Grazia Deledda, la prima italiana a ricevere il Nobel per la letteratura

Grazia Deledda, straordinaria scrittrice sarda, è stata la prima italiana e la seconda donna a vincere il premio Nobel per la letteratura.

La giovinezza

Grazia Deledda

Grazia Deledda nacque a Nuoro il 28 settembre 1871 in una famiglia benestante ma severa. Inizialmente frequentò la scuola locale, ma dopo la quarta elementare proseguì la sua istruzione in casa, prima con un precettore, poi da autodidatta.

La sua passione per la letteratura, dimostrata sin da giovanissima, le fece comprendere che desiderava qualcosa di diverso dall’essere ingabbiata dai soli ruoli di moglie e madre, quello che davvero voleva era scrivere. La famiglia, com’è facilmente deducibile, non la prese per niente bene: quello di Grazia era un vero e proprio tradimento. Molto presto, tuttavia, i Deledda dovettero preoccuparsi di problemi ben più gravi di quella figlia ribelle: uno dei suoi fratelli divenne alcolista, l’altro fu arrestato per dei furti. Nel giro di pochi anni morirono il padre e la sorella di Grazia, tutti eventi che hanno certamente influenzato la sua produzione letteraria.

Sangue Sardo

Canne al vento

La carriera artistica della Deledda iniziò nel 1888, con la pubblicazione dei racconti Sangue Sardo – la realtà della sua isola sarà sempre uno dei temi centrali di Grazia – e Remigia Helder. Seguirono poi dei romanzi pubblicati a puntate su riviste e quotidiani. La sua carriera continuò con un libro di novelle per ragazzi, la collaborazione a diverse riviste e con la pubblicazione del saggio Tradizioni popolari di Nuoro in Sardegna. Nel 1896 uscì La via del male, che ebbe il plauso di Luigi Capuana e l’anno successivo vide la luce la raccolta di poesie Paesaggi sardi. Trasferitasi a Cagliari, nel 1900 sposò Palmiro Madesani, funzionario statale che abbandonò il proprio lavoro per divenire agente letterario della talentuosa moglie. I due, successivamente, si spostarono a Roma.

Il Nobel

Nuoro, casa di Grazia Deledda
Di Sailko – Opera propria, CC BY 3.0, https://commons.wikimedia.org/w/index.php?curid=96255428

Nel 1903 Grazia pubblicò Elias Portolu, che la consacrò definitivamente e a cui seguirono diversi romanzi e opere teatrali. Del 1913 è Canne al vento, considerato il suo capolavoro e il manifesto del verismo sardo.

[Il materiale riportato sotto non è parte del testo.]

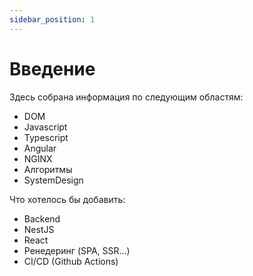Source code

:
 ```yaml
---
sidebar_position: 1
---
```


# Введение

Здесь собрана информация по следующим областям:
- DOM
- Javascript
- Typescript
- Angular
- NGINX
- Алгоритмы
- SystemDesign

Что хотелось бы добавить:
- Backend
- NestJS
- React
- Ренедеринг (SPA, SSR...)
- CI/CD (Github Actions)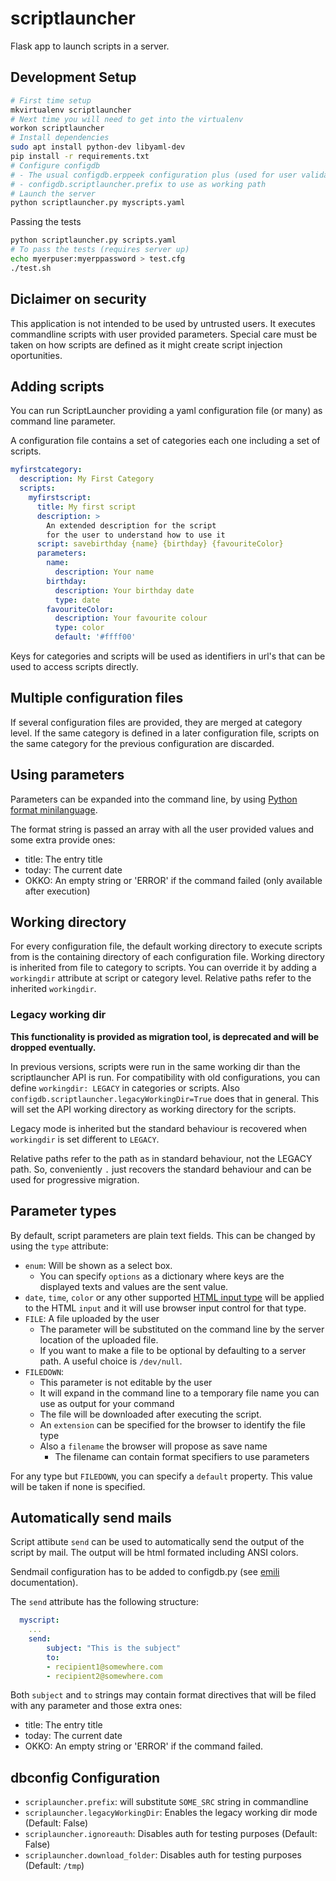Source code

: # scriptlauncher

Flask app to launch scripts in a server.

## Development Setup

```bash
# First time setup
mkvirtualenv scriptlauncher
# Next time you will need to get into the virtualenv
workon scriptlauncher
# Install dependencies
sudo apt install python-dev libyaml-dev
pip install -r requirements.txt
# Configure configdb
# - The usual configdb.erppeek configuration plus (used for user validation)
# - configdb.scriptlauncher.prefix to use as working path
# Launch the server
python scriptlauncher.py myscripts.yaml
```

Passing the tests

```bash
python scriptlauncher.py scripts.yaml
# To pass the tests (requires server up)
echo myerpuser:myerppassword > test.cfg
./test.sh
```

## Diclaimer on security

This application is not intended to be used by untrusted users.
It executes commandline scripts with user provided parameters.
Special care must be taken on how scripts are defined as it might
create script injection oportunities.

## Adding scripts

You can run ScriptLauncher providing a yaml configuration file (or many) as command line parameter.

A configuration file contains a set of categories
each one including a set of scripts.

```yaml
myfirstcategory:
  description: My First Category
  scripts:
    myfirstscript:
      title: My first script
      description: >
        An extended description for the script
        for the user to understand how to use it
      script: savebirthday {name} {birthday} {favouriteColor}
      parameters:
        name:
          description: Your name
        birthday:
          description: Your birthday date
          type: date
        favouriteColor:
          description: Your favourite colour
          type: color
          default: '#ffff00'
```

Keys for categories and scripts will be used as identifiers in url's
that can be used to access scripts directly.

## Multiple configuration files

If several configuration files are provided,
they are merged at category level.
If the same category is defined in a later configuration file,
scripts on the same category for the previous configuration are discarded.

## Using parameters

Parameters can be expanded into the command line,
by using [Python format minilanguage](https://docs.python.org/3/library/string.html#formatspec).

The format string is passed an array with all the user
provided values and some extra provide ones:

- title: The entry title
- today: The current date
- OKKO: An empty string or 'ERROR' if the command failed (only available after execution)

## Working directory

For every configuration file,
the default working directory to execute scripts from
is the containing directory of each configuration file.
Working directory is inherited from file to category to scripts.
You can override it by adding a `workingdir` attribute
at script or category level.
Relative paths refer to the inherited `workingdir`.

### Legacy working dir

**This functionality is provided as migration tool, is deprecated and will be dropped eventually.**

In previous versions, scripts were run in the same working dir than the scriptlauncher API is run.
For compatibility with old configurations, you can define `workingdir: LEGACY` in categories or scripts.
Also `configdb.scriptlauncher.legacyWorkingDir=True` does that in general.
This will set the API working directory as working directory for the scripts.

Legacy mode is inherited but the standard behaviour is
recovered when `workingdir` is set different to `LEGACY`.

Relative paths refer to the path as in standard behaviour,
not the LEGACY path.
So, conveniently `.` just recovers the standard behaviour
and can be used for progressive migration.

## Parameter types

By default, script parameters are plain text fields.
This can be changed by using the `type` attribute:

- `enum`: Will be shown as a select box.
	- You can specify `options` as a dictionary where keys are the displayed texts and values are the sent value.
- `date`, `time`, `color` or any other supported [HTML input type](https://www.w3schools.com/html/html_form_input_types.asp)
   will be applied to the HTML `input` and it will use browser input control for that type.
- `FILE`: A file uploaded by the user
	- The parameter will be substituted on the command line by the server location of the uploaded file.
	- If you want to make a file to be optional by defaulting to a server path. A useful choice is `/dev/null`.
- `FILEDOWN`:
	- This parameter is not editable by the user
	- It will expand in the command line to a temporary file name you can use as output for your command
	- The file will be downloaded after executing the script.
	- An `extension` can be specified for the browser to identify the file type
	- Also a `filename` the browser will propose as save name
		- The filename can contain format specifiers to use parameters

For any type but `FILEDOWN`, you can specify a `default` property.
This value will be taken if none is specified.

## Automatically send mails

Script attibute `send` can be used to automatically
send the output of the script by mail.
The output will be html formated including ANSI colors.

Sendmail configuration has to be added to configdb.py
(see [emili](https://github.com/Som-Energia/emili) documentation).

The `send` attribute has the following structure:

```yaml
  myscript:
    ...
    send:
        subject: "This is the subject"
        to:
        - recipient1@somewhere.com
        - recipient2@somewhere.com
```

Both `subject` and `to` strings may contain format directives
that will be filed with any parameter and those extra ones:

- title: The entry title
- today: The current date
- OKKO: An empty string or 'ERROR' if the command failed.


## dbconfig Configuration

- `scriplauncher.prefix`: will substitute `SOME_SRC` string in commandline
- `scriplauncher.legacyWorkingDir`: Enables the legacy working dir mode (Default: False)
- `scriplauncher.ignoreauth`: Disables auth for testing purposes (Default: False)
- `scriplauncher.download_folder`: Disables auth for testing purposes (Default: `/tmp`)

Il 10 dicembre 1927 Grazia Deledda divenne la seconda donna (dopo la svedese Selma Lagerlöf) e la prima italiana a vincere il Nobel per la Letteratura. Una piccola curiosità: le fu dato il premio Nobel del 1926, che non era stato assegnato a nessuno, quello del 1927 fu invece conferito al francese Henri Bergson.

Nel 1936 un tumore al seno la portò via e venne sepolta nel cimitero del Verano a Roma. Nel 1959 le sue spoglie furono traslate nella chiesetta della Madonna della Solitudine di Nuoro.